*Material supplied*:
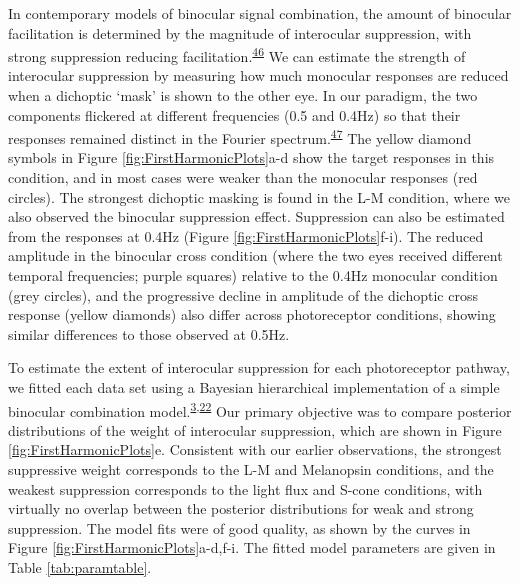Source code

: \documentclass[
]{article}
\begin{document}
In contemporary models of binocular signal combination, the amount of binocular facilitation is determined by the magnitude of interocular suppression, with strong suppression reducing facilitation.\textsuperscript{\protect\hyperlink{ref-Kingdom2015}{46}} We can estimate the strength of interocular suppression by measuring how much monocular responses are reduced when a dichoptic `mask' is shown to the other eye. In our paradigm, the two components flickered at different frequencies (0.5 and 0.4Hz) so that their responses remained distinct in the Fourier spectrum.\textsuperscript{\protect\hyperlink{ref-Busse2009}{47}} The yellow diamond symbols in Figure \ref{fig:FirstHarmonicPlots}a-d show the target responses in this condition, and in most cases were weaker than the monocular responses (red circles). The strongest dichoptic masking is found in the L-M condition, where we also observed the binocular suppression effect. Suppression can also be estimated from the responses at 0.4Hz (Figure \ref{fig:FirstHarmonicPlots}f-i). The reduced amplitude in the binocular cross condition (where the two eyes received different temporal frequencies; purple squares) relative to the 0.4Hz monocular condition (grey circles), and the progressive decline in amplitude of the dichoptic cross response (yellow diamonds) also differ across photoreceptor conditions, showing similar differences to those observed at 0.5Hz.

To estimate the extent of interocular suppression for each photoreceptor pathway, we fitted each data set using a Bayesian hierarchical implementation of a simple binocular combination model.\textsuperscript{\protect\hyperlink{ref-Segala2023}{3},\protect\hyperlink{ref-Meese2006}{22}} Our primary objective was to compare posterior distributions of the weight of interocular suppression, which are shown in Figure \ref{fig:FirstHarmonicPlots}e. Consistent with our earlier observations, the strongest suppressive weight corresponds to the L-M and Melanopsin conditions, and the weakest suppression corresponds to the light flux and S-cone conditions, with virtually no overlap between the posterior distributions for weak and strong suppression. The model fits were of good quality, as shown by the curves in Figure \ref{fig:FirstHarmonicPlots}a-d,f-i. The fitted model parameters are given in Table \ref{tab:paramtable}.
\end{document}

*Problem to work on*: The required output is each line above restated verbatim, with all images omitted.

*Expected answer*:
Source code

: \documentclass[
]{article}
\begin{document}
In contemporary models of binocular signal combination, the amount of binocular facilitation is determined by the magnitude of interocular suppression, with strong suppression reducing facilitation.\textsuperscript{\protect\hyperlink{ref-Kingdom2015}{46}} We can estimate the strength of interocular suppression by measuring how much monocular responses are reduced when a dichoptic `mask' is shown to the other eye. In our paradigm, the two components flickered at different frequencies (0.5 and 0.4Hz) so that their responses remained distinct in the Fourier spectrum.\textsuperscript{\protect\hyperlink{ref-Busse2009}{47}} The yellow diamond symbols in Figure \ref{fig:FirstHarmonicPlots}a-d show the target responses in this condition, and in most cases were weaker than the monocular responses (red circles). The strongest dichoptic masking is found in the L-M condition, where we also observed the binocular suppression effect. Suppression can also be estimated from the responses at 0.4Hz (Figure \ref{fig:FirstHarmonicPlots}f-i). The reduced amplitude in the binocular cross condition (where the two eyes received different temporal frequencies; purple squares) relative to the 0.4Hz monocular condition (grey circles), and the progressive decline in amplitude of the dichoptic cross response (yellow diamonds) also differ across photoreceptor conditions, showing similar differences to those observed at 0.5Hz.

To estimate the extent of interocular suppression for each photoreceptor pathway, we fitted each data set using a Bayesian hierarchical implementation of a simple binocular combination model.\textsuperscript{\protect\hyperlink{ref-Segala2023}{3},\protect\hyperlink{ref-Meese2006}{22}} Our primary objective was to compare posterior distributions of the weight of interocular suppression, which are shown in Figure \ref{fig:FirstHarmonicPlots}e. Consistent with our earlier observations, the strongest suppressive weight corresponds to the L-M and Melanopsin conditions, and the weakest suppression corresponds to the light flux and S-cone conditions, with virtually no overlap between the posterior distributions for weak and strong suppression. The model fits were of good quality, as shown by the curves in Figure \ref{fig:FirstHarmonicPlots}a-d,f-i. The fitted model parameters are given in Table \ref{tab:paramtable}.
\end{document}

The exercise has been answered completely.